In der Realität ist der Lichtverlauf komplizierter als in der hier dargestellten idealtypischen Schichtung dargestellt. Das „gespiegelte“ Auto erscheint daher meist vielfältig verzerrt. Da außerdem Teile des blauen Himmels an der Luftschicht in Auge reflektiert werden, hat man oft den Eindruck, dass das Auto trotz der großen Trockenheit durch eine Pfütze fährt.
Neben derartigen unteren Luftspiegelungen beobachtet man auch obere Luftspiegelungen, bei denen die Dichte der Luft von unten nach oben abnimmt. Dies ist beispielsweise bei einer Temperaturinversion der Fall, wenn eine warme Luftschicht über einer kalten Wasserschicht liegt (Abb. 3). Wenn der Temperaturgradient nicht sehr groß ist, muss es nicht einmal zu einer Spiegelung mit einer Spiegelverkehrung kommen, sondern lediglich zu einer Hebung (Abb. 4). In vielen Fällen sieht man auch nur eine vertikale Dehnung des Objekts. Bei komplizierten Luftschichtungen zeigen sich in seltenen Fällen auch Mehrfachspiegelungen.

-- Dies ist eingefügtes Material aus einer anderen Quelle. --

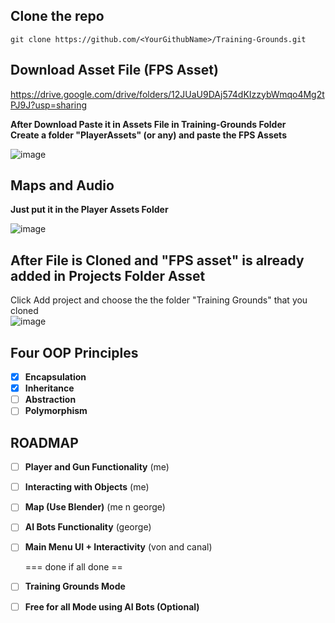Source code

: ## Clone the repo
``git clone https://github.com/<YourGithubName>/Training-Grounds.git``

## Download Asset File (FPS Asset)
https://drive.google.com/drive/folders/12JUaU9DAj574dKIzzybWmqo4Mg2tPJ9J?usp=sharing

**After Download Paste it in Assets File in Training-Grounds Folder** <br/>
**Create a folder "PlayerAssets" (or any) and paste the FPS Assets**

![image](https://github.com/user-attachments/assets/cce5655a-f80a-438c-8af4-622047513e7c)
<br/>

## Maps and Audio
**Just put it in the Player Assets Folder**

![image](https://github.com/user-attachments/assets/927c85d7-8f25-4408-81c4-2d64f32e0438)


## After File is Cloned and "FPS asset" is already added in Projects Folder Asset

Click Add project and choose the the folder "Training Grounds" that you cloned
<br/>
![image](https://github.com/user-attachments/assets/2ceb9973-4de0-4020-9b43-efe025c71910)

## Four OOP Principles
- [x] **Encapsulation**
- [x] **Inheritance**
- [ ] **Abstraction**
- [ ] **Polymorphism**

## ROADMAP
- [ ] **Player and Gun Functionality** (me)
- [ ] **Interacting with Objects** (me)
- [ ] **Map (Use Blender)** (me n george)
- [ ] **AI Bots Functionality** (george)
- [ ] **Main Menu UI + Interactivity** (von and canal)

    === done if all done ==
- [ ] **Training Grounds Mode**
- [ ] **Free for all Mode using AI Bots (Optional)**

Eine Luftspiegelung ist fast allgegenwärtig, ohne dass man sich dessen bewusst wäre. Die Sonne in Horizontnähe ist nicht dort, wo man sie sieht. Da die Dichte der Atmosphäre nach oben hin abnimmt, wird auch der Brechungsindex kleiner, und die von der Sonne ausgehenden Lichtstrahlen werden nach unten gekrümmt, bevor sie das Auge des Beobachters erreichen. Dadurch erscheint die Sonne entsprechend angehoben und zwar so stark, dass sie mit dem unteren Rand den Horizont berührt, wenn sie geometrisch bereits gerade unter dem Horizont verschwunden ist.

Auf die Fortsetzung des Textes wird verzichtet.